We therefore hypothesized that not only peptide vaccines, but also viral infections could improve CD3 bsAb therapy, due to the induction of strong T-cell responses to viral antigens. T-cell responses against acutely infecting viruses or attenuated viruses, such as those in vaccines, are generally not affected by functional exhaustion and would thus be ideal candidates for combination with CD3 bsAb treatment (19). To test this idea, we selected the LCMV-Armstrong and HKx31 influenza strains. We provided a low dose LCMV-Armstrong infection, which is known to be swiftly cleared and for its capacity to induce long-lasting effector T cells, 30 days prior to tumor inoculation (Fig. 6D) (19, 20). Indeed, LCMV Gp33-specific CD8 T cells with an effector memory phenotype and expressing CXCR3 were observed up to 63 days after LCMV infection (fig. S10C-D). Importantly, combination of low dose LCMV infection with CD3xTRP1 significantly enhanced long term survival of mice (Fig. 6E), similar to SLP vaccinations. Then, we combined CD3xTRP1 therapy with a HKx31 influenza viral infection (Fig. 6D) (21). Analysis of T cells in the blood revealed an induction of T-cell responses after HKx31 infection, which were boosted after administration of inactivated HKx31 virus, mimicking a vaccination approach (fig. S11A-B). In line with previous results obtained with LCMV, mice that received the HKx31 viral infection and inactivated HKx31 boost in combination with CD3xTRP1 showed increased survival when compared to the other treatment groups (Fig. 6F and S11C).

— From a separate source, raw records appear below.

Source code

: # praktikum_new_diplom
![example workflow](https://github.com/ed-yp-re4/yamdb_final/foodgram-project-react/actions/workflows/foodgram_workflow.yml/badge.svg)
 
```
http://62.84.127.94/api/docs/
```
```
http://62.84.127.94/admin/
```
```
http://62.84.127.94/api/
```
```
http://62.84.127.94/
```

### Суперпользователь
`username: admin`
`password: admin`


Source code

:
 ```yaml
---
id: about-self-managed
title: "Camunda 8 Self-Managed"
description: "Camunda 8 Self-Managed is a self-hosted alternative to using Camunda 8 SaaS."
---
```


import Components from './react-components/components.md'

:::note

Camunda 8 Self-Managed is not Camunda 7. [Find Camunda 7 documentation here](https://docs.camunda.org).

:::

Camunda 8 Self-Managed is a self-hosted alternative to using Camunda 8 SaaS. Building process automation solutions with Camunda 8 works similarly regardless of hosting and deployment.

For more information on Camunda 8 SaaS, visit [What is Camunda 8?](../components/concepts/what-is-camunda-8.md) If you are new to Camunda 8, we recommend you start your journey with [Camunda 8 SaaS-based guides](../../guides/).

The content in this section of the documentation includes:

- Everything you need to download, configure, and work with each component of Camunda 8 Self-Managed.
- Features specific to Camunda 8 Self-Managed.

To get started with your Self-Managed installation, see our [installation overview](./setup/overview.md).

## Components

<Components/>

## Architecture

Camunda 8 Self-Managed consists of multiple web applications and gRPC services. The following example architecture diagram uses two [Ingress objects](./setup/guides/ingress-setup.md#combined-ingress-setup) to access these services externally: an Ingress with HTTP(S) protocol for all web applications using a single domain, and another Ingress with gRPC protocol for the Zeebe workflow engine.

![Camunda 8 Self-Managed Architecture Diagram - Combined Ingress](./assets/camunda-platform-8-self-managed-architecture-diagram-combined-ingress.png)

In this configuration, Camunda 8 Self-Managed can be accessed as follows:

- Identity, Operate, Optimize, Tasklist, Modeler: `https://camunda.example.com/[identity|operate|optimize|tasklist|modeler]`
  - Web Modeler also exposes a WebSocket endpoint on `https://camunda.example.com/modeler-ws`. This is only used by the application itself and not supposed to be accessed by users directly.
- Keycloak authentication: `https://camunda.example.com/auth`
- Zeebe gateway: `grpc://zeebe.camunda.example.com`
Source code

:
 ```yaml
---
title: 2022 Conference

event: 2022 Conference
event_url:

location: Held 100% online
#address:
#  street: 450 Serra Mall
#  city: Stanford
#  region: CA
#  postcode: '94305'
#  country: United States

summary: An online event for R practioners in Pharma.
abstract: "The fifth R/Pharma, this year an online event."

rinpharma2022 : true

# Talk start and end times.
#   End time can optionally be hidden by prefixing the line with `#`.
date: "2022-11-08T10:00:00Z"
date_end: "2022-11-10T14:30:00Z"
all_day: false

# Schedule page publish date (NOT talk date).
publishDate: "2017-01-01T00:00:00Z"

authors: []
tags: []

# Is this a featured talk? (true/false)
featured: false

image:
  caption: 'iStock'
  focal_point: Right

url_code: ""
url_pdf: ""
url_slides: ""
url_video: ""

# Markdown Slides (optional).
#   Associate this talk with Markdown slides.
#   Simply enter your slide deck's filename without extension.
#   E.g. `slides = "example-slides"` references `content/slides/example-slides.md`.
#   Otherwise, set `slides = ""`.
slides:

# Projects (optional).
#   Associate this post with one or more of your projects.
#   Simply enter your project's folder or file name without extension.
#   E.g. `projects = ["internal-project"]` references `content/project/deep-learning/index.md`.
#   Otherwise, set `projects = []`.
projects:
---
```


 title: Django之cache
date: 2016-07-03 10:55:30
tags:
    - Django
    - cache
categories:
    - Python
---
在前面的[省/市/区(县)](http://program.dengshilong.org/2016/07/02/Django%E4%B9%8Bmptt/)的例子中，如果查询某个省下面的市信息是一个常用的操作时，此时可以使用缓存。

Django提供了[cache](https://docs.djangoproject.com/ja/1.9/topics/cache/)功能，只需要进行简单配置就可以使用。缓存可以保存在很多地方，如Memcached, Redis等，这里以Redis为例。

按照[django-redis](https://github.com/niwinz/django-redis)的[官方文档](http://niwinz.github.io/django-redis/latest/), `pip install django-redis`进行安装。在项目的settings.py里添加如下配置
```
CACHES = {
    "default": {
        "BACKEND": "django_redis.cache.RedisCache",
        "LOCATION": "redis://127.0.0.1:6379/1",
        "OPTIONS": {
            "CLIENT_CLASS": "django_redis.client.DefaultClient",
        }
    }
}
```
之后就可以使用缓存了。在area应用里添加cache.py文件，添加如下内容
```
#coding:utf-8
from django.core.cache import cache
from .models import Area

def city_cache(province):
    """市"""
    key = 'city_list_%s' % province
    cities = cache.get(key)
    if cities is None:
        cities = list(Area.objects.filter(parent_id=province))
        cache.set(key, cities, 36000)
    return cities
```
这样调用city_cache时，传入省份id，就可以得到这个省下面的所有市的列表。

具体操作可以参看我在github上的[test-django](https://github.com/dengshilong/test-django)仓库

Finally, we used a COVID-19 mRNA vaccine to augment CD3 bsAb therapy. During the severe acute respiratory syndrome coronavirus 2 (SARS-CoV-2) pandemic, these vaccines have been FDA-approved and widely administered, making them an ideal candidate to translate this concept to a clinical setting. It was recently reported that, in addition to neutralizing antibodies, COVID-19 mRNA also raises T-cell responses (22). COVID-19 mRNA vaccines were first used in the virus prime-boost scheme of Fig. 6D, but this did not lead to improved survival (fig. S12A-B). Given the design of the vaccine to primarily raise antibody responses and the relatively weak adjuvant effect of these capsulated mRNA (23), we hypothesized that a fast prime-boost schedule, as applied for the peptide vaccines (Fig. 6A), and addition of the TLR9 ligand CpG would result in enhanced treatment responses. Indeed, this set-up induced a potent SARS-CoV-2 specific T-cell response with an effector phenotype, measured five days after the booster vaccination in blood (fig. S12C-D). More importantly, combination of the COVID-19 mRNA vaccine with CD3xTRP1 resulted in enhanced survival, thereby providing proof-of-concept for a clinically relevant treatment combination (Fig. 6G and S12E).
Together, these results show that CD3 bsAb therapy for solid cancers can be transformed into an effective treatment by recruiting any source of activated CD8 T cells via either tumor-(non)specific SLP, COVID-19 mRNA or viral vaccine modalities.